Coursework - class essay (2000 words approximately)

Examination duration 120 minutes

Coursework - seminar presentation 6% and seminar contribution 4%

Main Assessment In: April/May

Are reassessment opportunities available for all summative assessments? Not applicable

Reassessments are normally available for all courses, except those which contribute to the Honours classification. For non Honours courses, students are offered reassessment in all or any of the components of assessment if the satisfactory (threshold) grade for the overall course is not achieved at the first attempt. This is normally grade D3 for undergraduate students and grade C3 for postgraduate students. Exceptionally it may not be possible to offer reassessment of some coursework items, in which case the mark achieved at the first attempt will be counted towards the final course grade. Any such exceptions for this course are described below. 

Course Aims

The aims common to all the Department's Honours modules are as follows:
1. the development of the intellectual interests and analytical skills acquired by students during their first two years.
2. awareness of previously unfamiliar methodological approaches, chronological periods and geographical areas by offering a wide and flexible choice of options.
3. to offer the opportunity to develop skills in historical computing, as well as basic IT awareness.
4. familiarity with complex historical debates and interpretations, skill in interpreting primary sources where appropriate, and to inform these discussions with new ideas derived from lecturers' current research.
5. the development of transferable skills by fostering individual initiative, personal choice, group discussion and, where appropriate, problem-solving team work.

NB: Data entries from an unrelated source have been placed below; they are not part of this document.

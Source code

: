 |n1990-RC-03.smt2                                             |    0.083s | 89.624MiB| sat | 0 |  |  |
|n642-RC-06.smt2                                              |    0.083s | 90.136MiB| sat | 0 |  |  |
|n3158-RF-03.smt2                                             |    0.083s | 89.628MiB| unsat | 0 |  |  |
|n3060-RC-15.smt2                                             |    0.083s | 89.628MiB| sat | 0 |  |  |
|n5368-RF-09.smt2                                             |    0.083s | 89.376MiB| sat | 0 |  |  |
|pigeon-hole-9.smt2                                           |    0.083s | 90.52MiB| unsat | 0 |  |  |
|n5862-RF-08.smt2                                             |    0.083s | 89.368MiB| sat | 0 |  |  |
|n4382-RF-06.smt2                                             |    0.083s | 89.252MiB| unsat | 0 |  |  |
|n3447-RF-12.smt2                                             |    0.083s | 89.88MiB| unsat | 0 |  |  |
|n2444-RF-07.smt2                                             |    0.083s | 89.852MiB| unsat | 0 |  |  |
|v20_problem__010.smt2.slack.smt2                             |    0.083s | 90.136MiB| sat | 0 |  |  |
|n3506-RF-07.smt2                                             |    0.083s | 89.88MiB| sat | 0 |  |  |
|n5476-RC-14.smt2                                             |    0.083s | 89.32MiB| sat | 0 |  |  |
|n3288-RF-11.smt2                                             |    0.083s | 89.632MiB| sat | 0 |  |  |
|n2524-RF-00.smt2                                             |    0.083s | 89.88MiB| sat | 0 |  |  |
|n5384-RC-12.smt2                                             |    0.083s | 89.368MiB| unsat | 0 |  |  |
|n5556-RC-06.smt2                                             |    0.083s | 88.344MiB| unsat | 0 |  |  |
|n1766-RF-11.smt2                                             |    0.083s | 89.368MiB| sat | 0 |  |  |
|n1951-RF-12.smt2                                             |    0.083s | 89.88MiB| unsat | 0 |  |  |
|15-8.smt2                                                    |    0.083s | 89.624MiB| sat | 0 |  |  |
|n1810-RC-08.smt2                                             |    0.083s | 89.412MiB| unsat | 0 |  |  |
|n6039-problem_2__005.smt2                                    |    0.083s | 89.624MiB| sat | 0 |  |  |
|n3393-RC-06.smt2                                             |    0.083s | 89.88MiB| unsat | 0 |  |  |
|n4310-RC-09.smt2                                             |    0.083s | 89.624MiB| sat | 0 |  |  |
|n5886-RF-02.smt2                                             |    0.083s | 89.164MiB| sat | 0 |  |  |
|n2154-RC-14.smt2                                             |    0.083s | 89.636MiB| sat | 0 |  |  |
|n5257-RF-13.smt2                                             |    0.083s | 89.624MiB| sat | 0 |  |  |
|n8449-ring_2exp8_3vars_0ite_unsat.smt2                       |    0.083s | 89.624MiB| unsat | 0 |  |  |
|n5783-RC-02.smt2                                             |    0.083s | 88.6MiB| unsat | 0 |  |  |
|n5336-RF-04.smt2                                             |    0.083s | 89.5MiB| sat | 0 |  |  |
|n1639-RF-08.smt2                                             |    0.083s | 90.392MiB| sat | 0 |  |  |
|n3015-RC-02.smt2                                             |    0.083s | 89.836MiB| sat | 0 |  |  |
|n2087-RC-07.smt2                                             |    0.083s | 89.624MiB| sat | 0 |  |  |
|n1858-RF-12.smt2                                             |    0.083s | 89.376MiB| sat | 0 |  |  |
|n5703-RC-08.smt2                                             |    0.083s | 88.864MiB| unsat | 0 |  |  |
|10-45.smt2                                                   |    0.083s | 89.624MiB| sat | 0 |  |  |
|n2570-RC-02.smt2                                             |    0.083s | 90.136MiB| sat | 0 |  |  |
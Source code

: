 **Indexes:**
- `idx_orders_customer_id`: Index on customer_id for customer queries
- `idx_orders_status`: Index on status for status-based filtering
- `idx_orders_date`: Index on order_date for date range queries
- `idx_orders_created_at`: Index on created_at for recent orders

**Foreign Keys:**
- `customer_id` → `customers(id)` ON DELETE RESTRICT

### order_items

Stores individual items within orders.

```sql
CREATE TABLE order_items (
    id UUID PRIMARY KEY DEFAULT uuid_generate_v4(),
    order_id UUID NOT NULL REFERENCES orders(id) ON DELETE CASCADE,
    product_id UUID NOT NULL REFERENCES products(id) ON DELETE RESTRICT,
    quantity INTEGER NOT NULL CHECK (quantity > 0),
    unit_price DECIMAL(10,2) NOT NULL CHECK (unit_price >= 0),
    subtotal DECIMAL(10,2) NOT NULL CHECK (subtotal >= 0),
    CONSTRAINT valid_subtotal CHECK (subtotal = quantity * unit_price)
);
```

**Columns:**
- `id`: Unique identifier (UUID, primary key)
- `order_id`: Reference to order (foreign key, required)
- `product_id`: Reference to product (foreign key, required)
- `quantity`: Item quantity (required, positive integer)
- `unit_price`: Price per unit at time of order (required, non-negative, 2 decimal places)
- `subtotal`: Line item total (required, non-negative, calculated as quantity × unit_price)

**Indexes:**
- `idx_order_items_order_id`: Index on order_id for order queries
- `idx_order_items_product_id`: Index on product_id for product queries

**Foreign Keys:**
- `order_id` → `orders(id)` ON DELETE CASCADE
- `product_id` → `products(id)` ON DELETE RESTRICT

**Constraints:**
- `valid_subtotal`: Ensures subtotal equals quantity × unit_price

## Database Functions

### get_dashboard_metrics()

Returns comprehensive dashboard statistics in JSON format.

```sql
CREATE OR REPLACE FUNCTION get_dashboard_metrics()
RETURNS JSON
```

Intended Learning Outcomes of Course

By the end of this course you will:
1. demonstrate enhanced skills of reading and analysing primary sources
2. demonstrate the ability to be able to evaluate the issues involved in using literary texts as sources for medieval history
3. show awareness of medieval texts in their manuscript contexts
4. exhibit greater confidence in participating in open-ended historical debates
5. demonstrate clearer understanding of themes in early medieval social and cultural history

Minimum Requirement for Award of Credits

Students must submit at least 75% by weight of the components (including examinations) of the course's summative assessment.